Enzymes are often described as following the two-step mechanism: $$ \begin{array}{c}{\mathrm{E}+\mathrm{S} \rightleftharpoons \mathrm{ES} \text { (fast) }} \\ {\mathrm{ES} \longrightarrow \mathrm{E}+\mathrm{P} \quad(\text { slow })}\end{array}$$ where \(\mathrm{E}=\) enzyme, \(\mathrm{S}=\) substrate,\(\mathrm{ES}=\) enzyme-substrate complex, and \(\mathrm{P}=\) product.(a) If an enzyme follows this mechanism, what rate law is expected for the reaction? (b) Molecules that can bind to the active site of an enzyme but are not converted into product are called enzyme inhibitors. Write an additional elementary step to add into the preceding mechanism to account for the reaction of E with I, an inhibitor.

The given two-step mechanism of the enzyme-catalyzed reaction is: \[ \begin{array}{c} \text{E + S} \rightleftharpoons \text{ES} \quad (\text{fast}) \\ \text{ES} \longrightarrow \text{E + P} \quad (\text{slow}) \end{array} \]

Since the second step is the slow (rate-limiting) step, the overall rate of the reaction depends on the rate of the ES complex formation. The rate law for the second step can be written as follows: \[ \text{Rate} = k_2[\text{ES}] \] To determine the rate law for the overall reaction, we need to express [ES] in terms of [E] and [S]. To do this, we will look at the first step and assume that it is in a rapid equilibrium state, which means that the forward and reverse rates are equal: \[ k_1[\text{E}][\text{S}] = k_{-1}[\text{ES}] \] Solving for [ES], we get: \[ [\text{ES}] = \frac{k_1}{k_{-1}} [\text{E}][\text{S}] \] Now we can substitute this expression for [ES] in the rate law we derived before: \[ \text{Rate} = k_2\left(\frac{k_1}{k_{-1}} [\text{E}][\text{S}]\right) \] Finally, we define \(\alpha = \frac{k_1k_2}{k_{-1}}\), the rate law for the reaction is: \[ \text{Rate}=\alpha [\text{E}][\text{S}] \]
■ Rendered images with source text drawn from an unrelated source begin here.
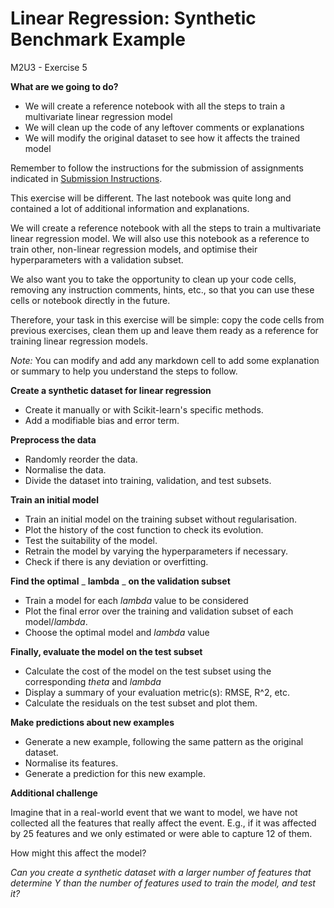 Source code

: # **Linear Regression: Synthetic Benchmark Example**

M2U3 - Exercise 5

**What are we going to do?**

- We will create a reference notebook with all the steps to train a multivariate linear regression model
- We will clean up the code of any leftover comments or explanations
- We will modify the original dataset to see how it affects the trained model

Remember to follow the instructions for the submission of assignments indicated in [Submission Instructions](https://github.com/Tokio-School/Machine-Learning/blob/main/Instrucciones%20entregas.md).

This exercise will be different. The last notebook was quite long and contained a lot of additional information and explanations.

We will create a reference notebook with all the steps to train a multivariate linear regression model. We will also use this notebook as a reference to train other, non-linear regression models, and optimise their hyperparameters with a validation subset.

We also want you to take the opportunity to clean up your code cells, removing any instruction comments, hints, etc., so that you can use these cells or notebook directly in the future.

Therefore, your task in this exercise will be simple: copy the code cells from previous exercises, clean them up and leave them ready as a reference for training linear regression models.

_Note:_ You can modify and add any markdown cell to add some explanation or summary to help you understand the steps to follow.

**Create a synthetic dataset for linear regression**

- Create it manually or with Scikit-learn's specific methods.
- Add a modifiable bias and error term.

**Preprocess the data**

- Randomly reorder the data.
- Normalise the data.
- Divide the dataset into training, validation, and test subsets.

**Train an initial model**

- Train an initial model on the training subset without regularisation.
- Plot the history of the cost function to check its evolution.
- Test the suitability of the model.
- Retrain the model by varying the hyperparameters if necessary.
- Check if there is any deviation or overfitting.

**Find the optimal** _ **lambda** _ **on the validation subset**

- Train a model for each _lambda_ value to be considered
- Plot the final error over the training and validation subset of each model/_lambda_.
- Choose the optimal model and _lambda_ value

**Finally, evaluate the model on the test subset**

- Calculate the cost of the model on the test subset using the corresponding _theta_ and _lambda_
- Display a summary of your evaluation metric(s): RMSE, R^2, etc.
- Calculate the residuals on the test subset and plot them.

**Make predictions about new examples**

- Generate a new example, following the same pattern as the original dataset.
- Normalise its features.
- Generate a prediction for this new example.

**Additional challenge**

Imagine that in a real-world event that we want to model, we have not collected all the features that really affect the event. E.g., if it was affected by 25 features and we only estimated or were able to capture 12 of them.

How might this affect the model?

_Can you create a synthetic dataset with a larger number of features that determine Y than the number of features used to train the model, and test it?_
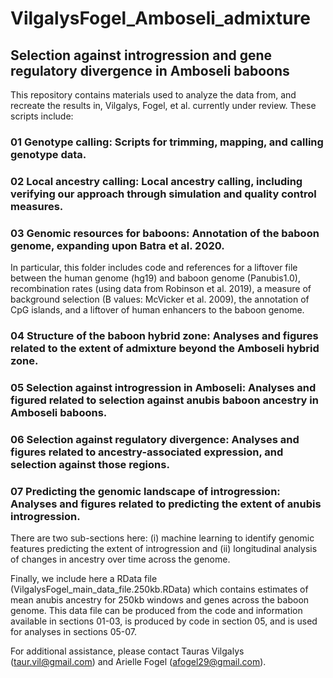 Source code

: # VilgalysFogel_Amboseli_admixture
## Selection against introgression and gene regulatory divergence in Amboseli baboons

This repository contains materials used to analyze the data from, and recreate the results in, Vilgalys, Fogel, et al. currently under review. These scripts include: 

### 01 Genotype calling: Scripts for trimming, mapping, and calling genotype data. 

### 02 Local ancestry calling: Local ancestry calling, including verifying our approach through simulation and quality control measures. 

### 03 Genomic resources for baboons: Annotation of the baboon genome, expanding upon Batra et al. 2020. 
In particular, this folder includes code and references for a liftover file between the human genome (hg19) and baboon genome (Panubis1.0), recombination rates (using data from Robinson et al. 2019), a measure of background selection (B values: McVicker et al. 2009), the annotation of CpG islands, and a liftover of human enhancers to the baboon genome. 

### 04 Structure of the baboon hybrid zone: Analyses and figures related to the extent of admixture beyond the Amboseli hybrid zone. 

### 05 Selection against introgression in Amboseli: Analyses and figured related to selection against anubis baboon ancestry in Amboseli baboons. 

### 06 Selection against regulatory divergence: Analyses and figures related to ancestry-associated expression, and selection against those regions.  

### 07 Predicting the genomic landscape of introgression: Analyses and figures related to predicting the extent of anubis introgression. 
There are two sub-sections here: (i) machine learning to identify genomic features predicting the extent of introgression and (ii) longitudinal analysis of changes in ancestry over time across the genome. 

Finally, we include here a RData file (VilgalysFogel_main_data_file.250kb.RData) which contains estimates of mean anubis ancestry for 250kb windows and genes across the baboon genome. This data file can be produced from the code and information available in sections 01-03, is produced by code in section 05, and is used for analyses in sections 05-07. 

For additional assistance, please contact Tauras Vilgalys (taur.vil@gmail.com) and Arielle Fogel (afogel29@gmail.com).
Now we need to add an additional step accounting for the interaction of enzyme E with the inhibitor I. Since the inhibitor binds to the active site of the enzyme, it competes with the substrate, and the resulting enzyme-inhibitor complex EI is not converted into the product. The additional elementary step could be written as: \[ \text{E + I} \rightleftharpoons \text{EI} \quad (\text{rapid equilibrium}) \] With this additional step, the enzyme's interaction with the inhibitor is now incorporated into the mechanism.